私たちはすでに、ゴミで語られる時代を生きている。
王は時代を象徴するが、ゴミは時代そのものを保存する
歴史の教科書は、常に「誰かの物語」だ。
選ばれた人物、選ばれた出来事、選ばれた解釈。
だがオクシュリュンコスのゴミは違った。
誰も選ばなかった。
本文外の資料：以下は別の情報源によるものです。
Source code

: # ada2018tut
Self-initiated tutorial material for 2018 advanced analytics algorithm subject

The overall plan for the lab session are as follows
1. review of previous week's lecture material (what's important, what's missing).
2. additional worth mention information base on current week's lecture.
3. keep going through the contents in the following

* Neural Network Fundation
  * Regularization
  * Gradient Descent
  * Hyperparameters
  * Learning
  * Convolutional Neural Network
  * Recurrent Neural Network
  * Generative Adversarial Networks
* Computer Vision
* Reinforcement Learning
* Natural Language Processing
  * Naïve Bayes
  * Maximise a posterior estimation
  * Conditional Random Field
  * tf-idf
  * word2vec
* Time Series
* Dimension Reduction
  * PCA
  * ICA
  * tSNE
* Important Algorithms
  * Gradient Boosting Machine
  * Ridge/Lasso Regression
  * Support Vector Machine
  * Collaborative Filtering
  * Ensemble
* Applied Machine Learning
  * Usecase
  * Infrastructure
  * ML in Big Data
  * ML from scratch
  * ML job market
誰も残そうとしなかった。
だからこそ―最も純粋な人間の記録になった。
古代の市民が税金に文句を言い、恋人に手紙を書き、芝居に笑い、借金に苦しんでいた。
2000年前の彼らと、私たちの間には、スマートフォンも民主主義もある。
だが愚痴を言い、金に困り、誰かを好きになる人間の本性は、
何一つ変わっていない。
それを証明したのは、黄金のマスクではなかった。
砂漠に捨てられた、名もなき人々のゴミだった。
あなたが今日、何気なく捨てたもの。
消したメッセージ、閉じたタブ、口に出さなかった言葉。
それは未来において――
あなたという人間を最も正確に語る”証拠”に、なるかもしれない。
Ꭲhe end
最後までお付き合い下さり有難う御座います、この記事があなたの明日を少しだけ彩るスパイスとなれば嬉しいです。